Distributional semantics beyond words: Supervised learning of analogy and paraphrase
This work addresses the challenge of automating similarity measurement in natural language processing for tasks such as analogy and paraphrase, representing an incremental improvement over previous hand-coded methods.
The paper tackles the problem of extending distributional semantics beyond individual words to measure similarity for word pairs, phrases, and sentences, by proposing a supervised learning approach to generate combination functions, achieving state-of-the-art results on tasks like SAT analogies and paraphrase questions.

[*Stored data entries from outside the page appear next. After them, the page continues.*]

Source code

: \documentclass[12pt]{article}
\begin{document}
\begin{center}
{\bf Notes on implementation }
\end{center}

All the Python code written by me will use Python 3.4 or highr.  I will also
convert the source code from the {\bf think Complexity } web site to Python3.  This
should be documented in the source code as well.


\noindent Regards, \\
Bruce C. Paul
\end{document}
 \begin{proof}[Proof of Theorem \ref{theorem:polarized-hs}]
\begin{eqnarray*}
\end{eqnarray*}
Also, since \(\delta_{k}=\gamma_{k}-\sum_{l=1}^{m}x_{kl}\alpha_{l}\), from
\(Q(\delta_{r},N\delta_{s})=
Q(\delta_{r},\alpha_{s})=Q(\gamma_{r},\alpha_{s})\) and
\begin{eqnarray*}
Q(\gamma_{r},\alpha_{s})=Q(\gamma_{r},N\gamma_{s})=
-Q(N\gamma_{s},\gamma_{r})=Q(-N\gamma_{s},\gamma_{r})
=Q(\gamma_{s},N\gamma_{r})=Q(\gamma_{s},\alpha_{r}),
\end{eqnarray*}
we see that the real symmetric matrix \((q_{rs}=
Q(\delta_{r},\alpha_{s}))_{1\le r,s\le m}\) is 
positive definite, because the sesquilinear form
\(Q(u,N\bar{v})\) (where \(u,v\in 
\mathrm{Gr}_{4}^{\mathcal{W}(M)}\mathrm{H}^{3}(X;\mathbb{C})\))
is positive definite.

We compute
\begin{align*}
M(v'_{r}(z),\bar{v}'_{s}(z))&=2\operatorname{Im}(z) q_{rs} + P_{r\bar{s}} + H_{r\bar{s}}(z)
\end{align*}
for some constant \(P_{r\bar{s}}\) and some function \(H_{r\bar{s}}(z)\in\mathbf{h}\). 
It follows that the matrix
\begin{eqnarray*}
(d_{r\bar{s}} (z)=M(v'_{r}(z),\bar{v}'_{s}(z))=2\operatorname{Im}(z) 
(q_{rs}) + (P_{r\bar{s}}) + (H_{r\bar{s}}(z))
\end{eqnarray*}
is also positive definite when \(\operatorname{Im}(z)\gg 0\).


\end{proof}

There have been several efforts to extend distributional semantics beyond individual words, to measure the similarity of word pairs, phrases, and sentences (briefly, tuples; ordered sets of words, contiguous or noncontiguous). One way to extend beyond words is to compare two tuples using a function that combines pairwise similarities between the component words in the tuples. A strength of this approach is that it works with both relational similarity (analogy) and compositional similarity (paraphrase). However, past work required hand-coding the combination function for different tasks. The main contribution of this paper is that combination functions are generated by supervised learning. We achieve state-of-the-art results in measuring relational similarity between word pairs (SAT analogies and SemEval~2012 Task 2) and measuring compositional similarity between noun-modifier phrases and unigrams (multiple-choice paraphrase questions).